Proving the Business Case for the Internet of Things

Bodycap connected pill receives CE mark

Steve Rogerson
March 28, 2017



An ingestible connected pill that enables monitoring of the body’s core temperature has received the CE mark meaning the Bodycap device will be commercially available in countries that recognise the certification.
 
The French company specialises in miniaturised wireless monitoring devices for e-health applications. The medical CE mark from the LNE Gmed certifying organisation means the e-Celsius device will be for sale in the European Economic Area, Iceland, Liechtenstein and Norway. It will be sold directly or through specialised distributors for a unit price of €40 to €60, depending on volume.
 
The class IIb medical device allows continuous measurement of the patient’s central temperature in the gastrointestinal tract. The disposable electronic capsule is coated in a biocompatible medical grade plastic. When swallowed by the patient it follows the intestinal transit. Every 30 seconds, the pill wirelessly transmits internal temperature measurements to a monitor called e-Viewer. This shows alerts when the measurement is outside the range set by the healthcare professional. The pill leaves the body naturally after one to three days.
 
The central temperature of the patient is one of the variable measures most regularly used during diagnosis or therapeutic follow-up in hospitals. It can detect an infectious peak, monitor the course of a fever or prevent the risk of hypothermia. Continuous monitoring of the patient's temperature is carried out in many situations:

  • During major surgery, involving prolonged general anaesthesia and post-operative follow-up;
  • During ambulatory surgery, for continuous temperature monitoring;
  • In general medicine, for diagnostic purposes;
  • In tropical medicine or infectiology, for faster management of pandemics;
  • While treating immunosuppressed patients or those at high risk of infection (sterile rooms);
  • During follow-up of chemotherapy treatments, to manage the side effects better; and
  • During sleep disorder analysis.
The performance and reliability of the device have been validated in clinical trials. The studies demonstrate the heat homogeneity of the gastrointestinal tract and the equivalence with data from rectal and/or esophageal probes, currently considered to be gold standards within hospital settings. The tests have also shown that device has a positive impact on patient and medical personnel wellbeing.
 
“The e-Celsius device is a true alternative method to the current use of rectal or eosophageal probes, which are invasive, uncomfortable, generate stress and limit the patient’s mobility,” said Sébastien Moussay, co-founder of Bodycap. “Our device is less intrusive and requires less from the medical staff, while at the same time increasing the well-being of both patients and healthcare personnel by lightening the workload.
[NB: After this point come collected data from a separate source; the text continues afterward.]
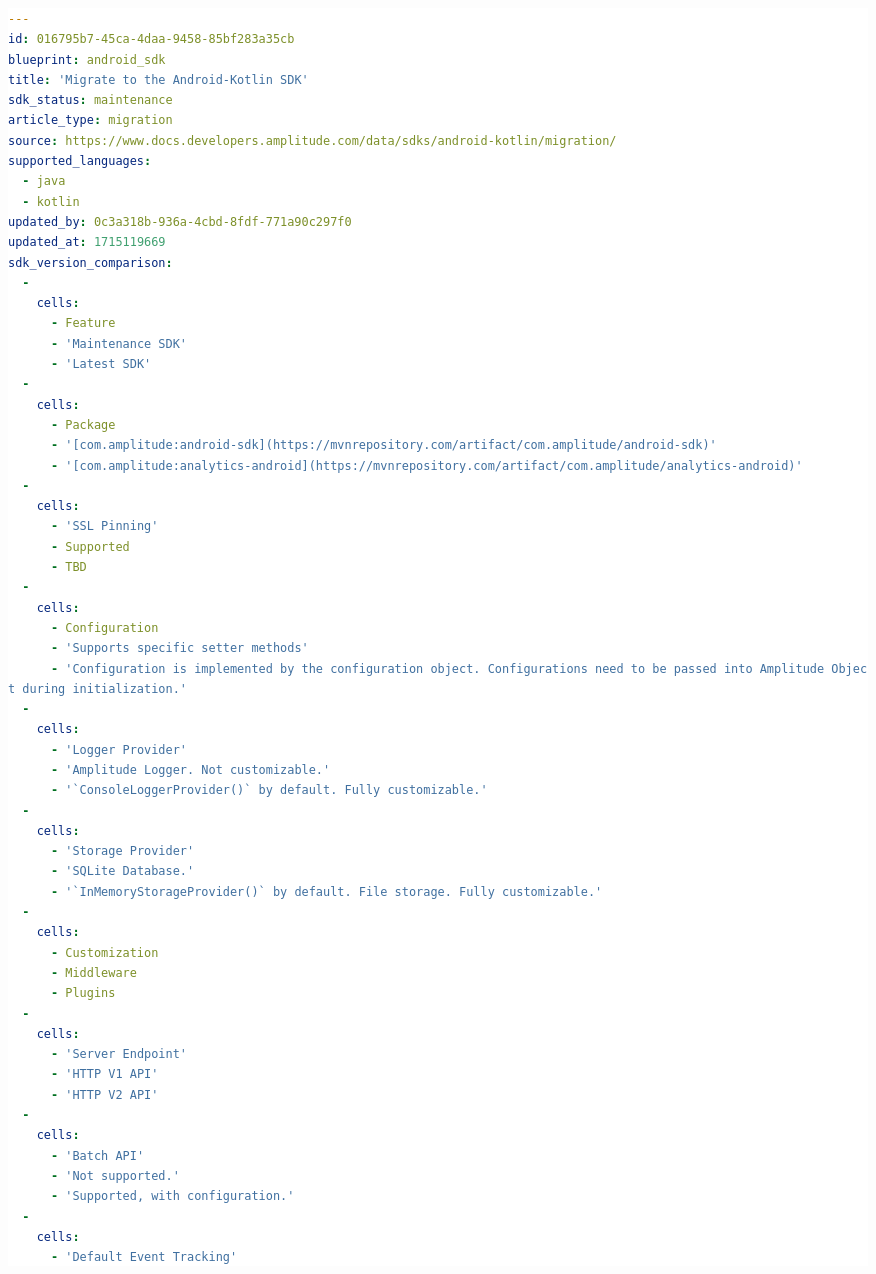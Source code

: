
 ```yaml
---
id: 016795b7-45ca-4daa-9458-85bf283a35cb
blueprint: android_sdk
title: 'Migrate to the Android-Kotlin SDK'
sdk_status: maintenance
article_type: migration
source: https://www.docs.developers.amplitude.com/data/sdks/android-kotlin/migration/
supported_languages:
  - java
  - kotlin
updated_by: 0c3a318b-936a-4cbd-8fdf-771a90c297f0
updated_at: 1715119669
sdk_version_comparison:
  -
    cells:
      - Feature
      - 'Maintenance SDK'
      - 'Latest SDK'
  -
    cells:
      - Package
      - '[com.amplitude:android-sdk](https://mvnrepository.com/artifact/com.amplitude/android-sdk)'
      - '[com.amplitude:analytics-android](https://mvnrepository.com/artifact/com.amplitude/analytics-android)'
  -
    cells:
      - 'SSL Pinning'
      - Supported
      - TBD
  -
    cells:
      - Configuration
      - 'Supports specific setter methods'
      - 'Configuration is implemented by the configuration object. Configurations need to be passed into Amplitude Object during initialization.'
  -
    cells:
      - 'Logger Provider'
      - 'Amplitude Logger. Not customizable.'
      - '`ConsoleLoggerProvider()` by default. Fully customizable.'
  -
    cells:
      - 'Storage Provider'
      - 'SQLite Database.'
      - '`InMemoryStorageProvider()` by default. File storage. Fully customizable.'
  -
    cells:
      - Customization
      - Middleware
      - Plugins
  -
    cells:
      - 'Server Endpoint'
      - 'HTTP V1 API'
      - 'HTTP V2 API'
  -
    cells:
      - 'Batch API'
      - 'Not supported.'
      - 'Supported, with configuration.'
  -
    cells:
      - 'Default Event Tracking'
```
With the internal memory embedded in each capsule, e-Celsius ensures the monitoring of the patient's temperature kinetics in real time or deferred time, whatever the measurement conditions.”
 
The device is already widely used in the field of elite sports and has been monitoring athletes since October 2015. It has been used during major events such as the Rio 2016 Olympics and the New York Marathon. The company’s technologies have recently been used aboard the International Space Station as part of the Proxima mission.
 
Bodycap subscribes to a quality management process based on ISO13485 and ISO9001 standards. E-Celsius was developed with partners Lacroix Electronics and Asica. Fabrice Verjus, doctor of electronics, and Sébastien Moussay, doctor of sports science, founded Bodycap in 2011. The company is based in Caen, France. It has an exclusive licence for using a Philips patent and owns two other patents.